**PROBLEM STATEMENT:** For each entry, restate it word for word while omitting any image it holds.

[Source texts of formatted documents]
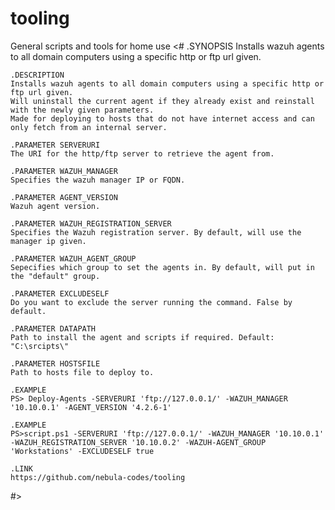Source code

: # tooling
General scripts and tools for home use
<#
    .SYNOPSIS
    Installs wazuh agents to all domain computers using a specific http or ftp url given.

    .DESCRIPTION
    Installs wazuh agents to all domain computers using a specific http or ftp url given.
    Will uninstall the current agent if they already exist and reinstall with the newly given parameters.
    Made for deploying to hosts that do not have internet access and can only fetch from an internal server.

    .PARAMETER SERVERURI
    The URI for the http/ftp server to retrieve the agent from.

    .PARAMETER WAZUH_MANAGER
    Specifies the wazuh manager IP or FQDN.

    .PARAMETER AGENT_VERSION
    Wazuh agent version.

    .PARAMETER WAZUH_REGISTRATION_SERVER
    Specifies the Wazuh registration server. By default, will use the manager ip given.

    .PARAMETER WAZUH_AGENT_GROUP
    Sepecifies which group to set the agents in. By default, will put in the "default" group.

    .PARAMETER EXCLUDESELF
    Do you want to exclude the server running the command. False by default.

    .PARAMETER DATAPATH
    Path to install the agent and scripts if required. Default: "C:\srcipts\"

    .PARAMETER HOSTSFILE
    Path to hosts file to deploy to.

    .EXAMPLE
    PS> Deploy-Agents -SERVERURI 'ftp://127.0.0.1/' -WAZUH_MANAGER '10.10.0.1' -AGENT_VERSION '4.2.6-1'

    .EXAMPLE
    PS>script.ps1 -SERVERURI 'ftp://127.0.0.1/' -WAZUH_MANAGER '10.10.0.1' -WAZUH_REGISTRATION_SERVER '10.10.0.2' -WAZUH-AGENT_GROUP 'Workstations' -EXCLUDESELF true

    .LINK
    https://github.com/nebula-codes/tooling
#>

**TASK RESPONSE:**
Source code

: # tooling
General scripts and tools for home use
<#
    .SYNOPSIS
    Installs wazuh agents to all domain computers using a specific http or ftp url given.

    .DESCRIPTION
    Installs wazuh agents to all domain computers using a specific http or ftp url given.
    Will uninstall the current agent if they already exist and reinstall with the newly given parameters.
    Made for deploying to hosts that do not have internet access and can only fetch from an internal server.

    .PARAMETER SERVERURI
    The URI for the http/ftp server to retrieve the agent from.

    .PARAMETER WAZUH_MANAGER
    Specifies the wazuh manager IP or FQDN.

    .PARAMETER AGENT_VERSION
    Wazuh agent version.

    .PARAMETER WAZUH_REGISTRATION_SERVER
    Specifies the Wazuh registration server. By default, will use the manager ip given.

    .PARAMETER WAZUH_AGENT_GROUP
    Sepecifies which group to set the agents in. By default, will put in the "default" group.

    .PARAMETER EXCLUDESELF
    Do you want to exclude the server running the command. False by default.

    .PARAMETER DATAPATH
    Path to install the agent and scripts if required. Default: "C:\srcipts\"

    .PARAMETER HOSTSFILE
    Path to hosts file to deploy to.

    .EXAMPLE
    PS> Deploy-Agents -SERVERURI 'ftp://127.0.0.1/' -WAZUH_MANAGER '10.10.0.1' -AGENT_VERSION '4.2.6-1'

    .EXAMPLE
    PS>script.ps1 -SERVERURI 'ftp://127.0.0.1/' -WAZUH_MANAGER '10.10.0.1' -WAZUH_REGISTRATION_SERVER '10.10.0.2' -WAZUH-AGENT_GROUP 'Workstations' -EXCLUDESELF true

    .LINK
    https://github.com/nebula-codes/tooling
#>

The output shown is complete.